The CPT is a fundamental link in the chain around the neck of migrants that has been imposed by the Bossi-Fini law: Men and women reduced to mere manual labourers; to use for cleaning our houses, to look after our elderly and sick, to work in factories, to gather tomatoes and to accept working conditions of maximum exploitation. Precariousness and exploitation, clandestine and social invisibility, these are the conditions of the ‘contratto di soggiorno’ (contract of stay). When one job finishes, migrants have six months to find another job: or it’s get out, go, get lost. This is the prospect of a civilization designed by Italy for those who decide to enter the Europe of Schengen.

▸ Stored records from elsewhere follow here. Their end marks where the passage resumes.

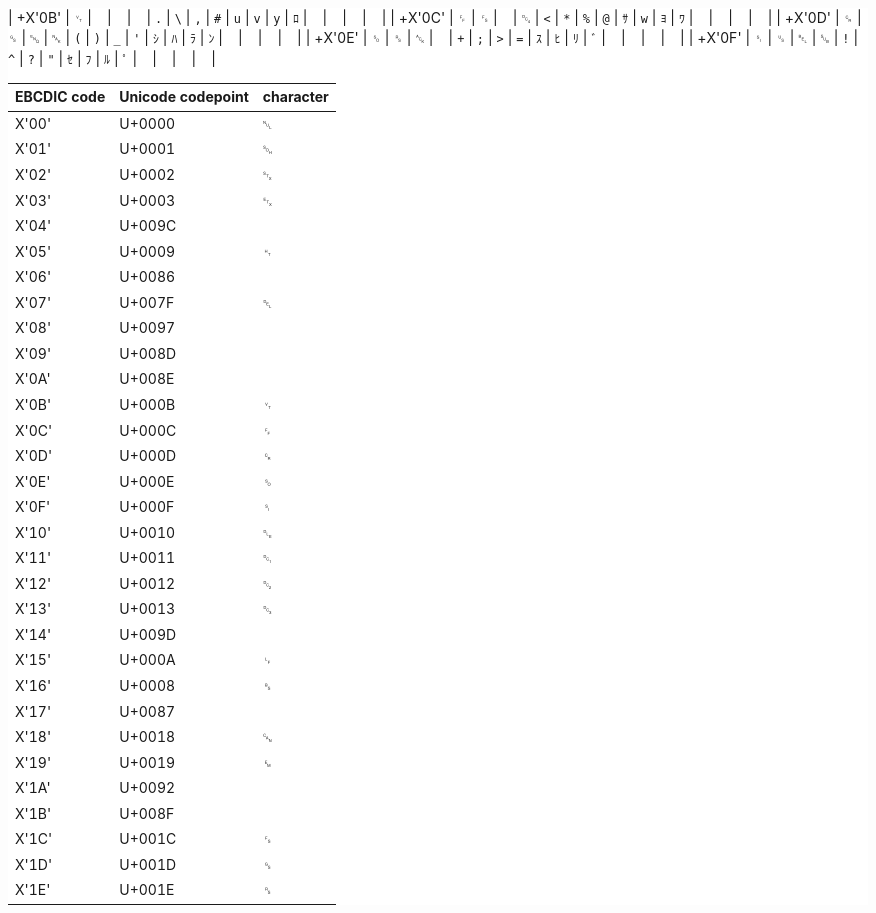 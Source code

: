 | +X'0B' |  `␋`  |  ` `  |  ` `  |  ` `  |  `.`  |  `\`  |  `,`  |  `#`  |  `u`  |  `v`  |  `y`  |  `ﾛ`  |  ` `  |  ` `  |  ` `  |  ` `  |
| +X'0C' |  `␌`  |  `␜`  |  ` `  |  `␔`  |  `<`  |  `*`  |  `%`  |  `@`  |  `ｻ`  |  `w`  |  `ﾖ`  |  `ﾜ`  |  ` `  |  ` `  |  ` `  |  ` `  |
| +X'0D' |  `␍`  |  `␝`  |  `␅`  |  `␕`  |  `(`  |  `)`  |  `_`  |  `'`  |  `ｼ`  |  `ﾊ`  |  `ﾗ`  |  `ﾝ`  |  ` `  |  ` `  |  ` `  |  ` `  |
| +X'0E' |  `␎`  |  `␞`  |  `␆`  |  ` `  |  `+`  |  `;`  |  `>`  |  `=`  |  `ｽ`  |  `ﾋ`  |  `ﾘ`  |  `ﾞ`  |  ` `  |  ` `  |  ` `  |  ` `  |
| +X'0F' |  `␏`  |  `␟`  |  `␇`  |  `␚`  |  `!`  |  `^`  |  `?`  |  `"`  |  `ｾ`  |  `ﾌ`  |  `ﾙ`  |  `ﾟ`  |  ` `  |  ` `  |  ` `  |  ` `  |

| EBCDIC code | Unicode codepoint | character |
| ----------- | ----------------- | --------- |
| X'00'       | U+0000            | `␀`       |
| X'01'       | U+0001            | `␁`       |
| X'02'       | U+0002            | `␂`       |
| X'03'       | U+0003            | `␃`       |
| X'04'       | U+009C            | ` `       |
| X'05'       | U+0009            | `␉`       |
| X'06'       | U+0086            | ` `       |
| X'07'       | U+007F            | `␡`       |
| X'08'       | U+0097            | ` `       |
| X'09'       | U+008D            | ` `       |
| X'0A'       | U+008E            | ` `       |
| X'0B'       | U+000B            | `␋`       |
| X'0C'       | U+000C            | `␌`       |
| X'0D'       | U+000D            | `␍`       |
| X'0E'       | U+000E            | `␎`       |
| X'0F'       | U+000F            | `␏`       |
| X'10'       | U+0010            | `␐`       |
| X'11'       | U+0011            | `␑`       |
| X'12'       | U+0012            | `␒`       |
| X'13'       | U+0013            | `␓`       |
| X'14'       | U+009D            | ` `       |
| X'15'       | U+000A            | `␊`       |
| X'16'       | U+0008            | `␈`       |
| X'17'       | U+0087            | ` `       |
| X'18'       | U+0018            | `␘`       |
| X'19'       | U+0019            | `␙`       |
| X'1A'       | U+0092            | ` `       |
| X'1B'       | U+008F            | ` `       |
| X'1C'       | U+001C            | `␜`       |
| X'1D'       | U+001D            | `␝`       |
| X'1E'       | U+001E            | `␞`       |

The Bossi-Fini law is not just the bitter fruit of the ideology of security but is a part of a larger project that extends from an attack on public health and education, on article 18 and on the statute of workers, to a redefinition of the concept of ‘public enemy’, to projects of ‘preventing war’. But opposition to the Bossi-Fini law is possible, as demonstrated by the protests in Genoa and Rome, the dismantling of the CPT in via Mattei in Bologna, the strike in Vicenza, the occupation of the steps outside Treviso Dome, the successive demonstrations against Gentilini, the ‘racist Piave’ Mayor from the Northern League, and the vast number of public declarations and initiatives by various Bishops, priests, union leaders, intellectuals, judges, social workers from migrant services, associations and citizens.
To oppose and take action against this law in Turin means making a radical criticism of the existence of the CPT on Corso Brunelleschi; a bleak site of segregation and injustice stuck into the heart of the city. To bring an end to the internment of migrants, to denounce the barbarity that they want to hide from our view and our conscience.
On the 30th November: Desert the war in our home! Let’s Paint, unveil, isolate, block, close the CPT!